A new report, by Systemiq and the Center for Global Commons at the University of Tokyo, has warned that without urgent action, the chemicals industry faces “reputational and regulatory risk and may lose its social license to operate”.
The industry’s supply-side transition requires a shift away from fossil fuels and feedstocks, enabled by green hydrogen, as well as scaling of carbon capture and storage (CCS) to capture residual emission from production processes and end of life chemicals.
The Planet Positive Chemicals report predicts that replacing fossil feedstocks will make the chemicals industry the largest global consumer of green hydrogen (up to half of all demand by 2050) and will “drive scale-up of this critical enabler of the energy transition”.
This creates economic opportunities as the site of primary chemical production for developing countries that have abundant, affordable renewable energy sources to make low-cost green hydrogen.
The report identifies several opportunities for green hydrogen to enable emissions reduction in the global chemicals industry, including through switching to renewable feedstocks and through switching to non-fossil fuel energy sources.
The report highlighted that by 2050, as much as 82% of carbon feedstock can come from alternative sources, an 89% reduction from today.
In addition, up to 234 Mt per year of green hydrogen may also be required, predominantly (99%) as feedstock for ammonia and methanol to enable use of alternative carbon feedstocks for chemical production.

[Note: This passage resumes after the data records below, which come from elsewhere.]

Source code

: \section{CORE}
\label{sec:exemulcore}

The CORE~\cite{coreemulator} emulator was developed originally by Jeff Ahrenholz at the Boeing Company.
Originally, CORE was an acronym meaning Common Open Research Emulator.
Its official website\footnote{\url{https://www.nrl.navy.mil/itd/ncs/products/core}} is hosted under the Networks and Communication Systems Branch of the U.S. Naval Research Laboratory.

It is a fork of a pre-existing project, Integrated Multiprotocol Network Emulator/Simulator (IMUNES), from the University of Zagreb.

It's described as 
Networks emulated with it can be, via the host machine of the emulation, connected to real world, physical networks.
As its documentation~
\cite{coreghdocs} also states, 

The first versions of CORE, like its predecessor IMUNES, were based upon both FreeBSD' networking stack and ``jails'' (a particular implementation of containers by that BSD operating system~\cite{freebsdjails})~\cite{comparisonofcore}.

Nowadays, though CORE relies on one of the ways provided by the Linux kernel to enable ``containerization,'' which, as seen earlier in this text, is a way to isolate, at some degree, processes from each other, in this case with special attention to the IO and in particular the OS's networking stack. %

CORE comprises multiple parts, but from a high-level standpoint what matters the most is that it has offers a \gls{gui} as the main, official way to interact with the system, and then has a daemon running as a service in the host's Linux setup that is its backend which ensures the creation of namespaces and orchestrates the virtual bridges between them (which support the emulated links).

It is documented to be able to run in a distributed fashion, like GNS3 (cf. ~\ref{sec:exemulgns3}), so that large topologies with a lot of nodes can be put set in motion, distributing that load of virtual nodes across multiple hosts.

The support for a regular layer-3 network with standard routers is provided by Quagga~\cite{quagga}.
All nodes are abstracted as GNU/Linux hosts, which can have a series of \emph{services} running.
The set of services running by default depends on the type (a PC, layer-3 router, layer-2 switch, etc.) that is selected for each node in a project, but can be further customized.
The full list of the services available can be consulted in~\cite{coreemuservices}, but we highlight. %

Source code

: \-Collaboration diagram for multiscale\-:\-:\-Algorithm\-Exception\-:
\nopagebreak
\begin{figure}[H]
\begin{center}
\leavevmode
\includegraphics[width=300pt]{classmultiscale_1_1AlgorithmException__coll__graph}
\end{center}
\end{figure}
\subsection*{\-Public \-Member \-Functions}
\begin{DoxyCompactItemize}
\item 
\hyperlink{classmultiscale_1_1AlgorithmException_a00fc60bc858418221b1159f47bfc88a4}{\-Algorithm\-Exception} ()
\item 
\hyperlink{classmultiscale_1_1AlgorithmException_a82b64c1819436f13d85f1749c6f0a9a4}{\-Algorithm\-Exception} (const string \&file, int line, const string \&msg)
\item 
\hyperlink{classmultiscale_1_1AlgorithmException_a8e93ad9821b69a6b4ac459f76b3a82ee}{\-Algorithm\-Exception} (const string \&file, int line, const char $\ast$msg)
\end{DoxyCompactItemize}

Using renewable energy rather than fossil fuel to produce heat can avoid process emissions.
Up to 12,000 terawatt-hours of renewable energy capacity will be required in a net zero system, although this is predominantly needed to produce green hydrogen feedstock.
Of the remainder, 4% is used for electric steam crackers and other production processes, 3% is used for carbon capture, and less than 1% is used to make green hydrogen for steam cracker heat.
Ammonia production is the largest contributor to Scope 1 and 2 emissions by the basic chemical intermediates industry today.
Continued growth in fertiliser, such as for decarbonising shipping, mean it would experience a surge in demand from 185 Mt in 2020 to more than 1000 Mt by 2050, of which three-quarters is new net zero applications.
This would be the largest demand growth of any basic chemical intermediate by 2050, representing as much as 32% of the 500 Mt per year of projected global green hydrogen demand in a net zero economy by 2050, highlighted the report.
“This is why transforming both existing and new production capacity to renewable (non-fossil) energy and feedstocks is critical to enable a sustainable future,” it stated.
Planet Positive Chemicals estimates that achieving net zero Scope 1-3 emissions by the global chemicals industry will require around $100bn a year in capex deployment between 2020-2050, 2.7x larger than capital requirements for business as usual growth of the system.
The report stated: “Firstly, adequate large-scale capital must be allocated for deployment into the system transition.
“Secondly, a network of financial intermediaries, infrastructure, products and expertise to deploy the capital must be developed.
“Thirdly, a pipeline of high-quality joint venture transformation projects are needed to create a clear track record for mainstreaming circular and low-emissions technologies.
“Achieving this will require government policy support as well as shifting perceptions of value, business models, technology risk, rates of return, and capex profiles across the chemical value chain.”